C3. Prefer the most abstracted service delivery model that meets the application’s needs

In the context of service delivery models, we first ask the question "do we need to run this at all?" which can be answered in the negative if there is a cost effective Software as a Service (SaaS) solution that satisfies the requirements, and the loss of control and cost downsides associated with the solution are acceptable. If we do need to run something, then it makes sense to ask the question of whether there are managed services that can ease part of the operations burden or perform tasks we’d rather not do ourselves. Thus, Platform as a Service (PaaS) should be the next most preferred service delivery model, and within that, there are different services available that manage various components for us to varying degrees. In the event that PaaS managed components are unsuitable for an application, and the choice comes down to managing all components of an application, down to the operating system, via Infrastructure as a Service (IaaS), vs doing so on-premises, consider whether the scalability advantages of the public cloud offer a meaningful advantage over what we can do on our own infrastructure. In practical terms, this sort of thinking proceeds as a “flowchart” of sorts, from SaaS, to PaaS, to IaaS, defaulting to on-premises.

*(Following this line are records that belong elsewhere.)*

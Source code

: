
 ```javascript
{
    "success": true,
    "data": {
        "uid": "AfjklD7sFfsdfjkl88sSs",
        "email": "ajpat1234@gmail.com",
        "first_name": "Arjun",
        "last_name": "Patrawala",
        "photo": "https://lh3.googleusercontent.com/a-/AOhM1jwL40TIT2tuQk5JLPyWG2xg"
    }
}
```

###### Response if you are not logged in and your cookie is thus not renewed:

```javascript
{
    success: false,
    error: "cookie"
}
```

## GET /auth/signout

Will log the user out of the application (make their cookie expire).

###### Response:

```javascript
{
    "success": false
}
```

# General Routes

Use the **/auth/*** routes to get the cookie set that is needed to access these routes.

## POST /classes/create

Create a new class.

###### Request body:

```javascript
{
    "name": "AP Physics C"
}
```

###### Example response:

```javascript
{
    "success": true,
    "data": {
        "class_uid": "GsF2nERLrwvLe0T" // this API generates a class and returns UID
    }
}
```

There are, of course, exceptions to this. Each stage of decreasing abstraction comes with the potential and/or necessity for rearchitecting. There is a cost/benefit to doing this, and it might not be worth it in terms of cost/time/established internal expertise/etc. A DoIT unit faced with a cloud adoption decision may, in fact have a need or desire to directly manage lower levels of abstraction (things like integration with on-premises databases, specialized virtual networking, latency, past history with / considerable expertise in a particular component of the application stack that is situated BELOW their core competency).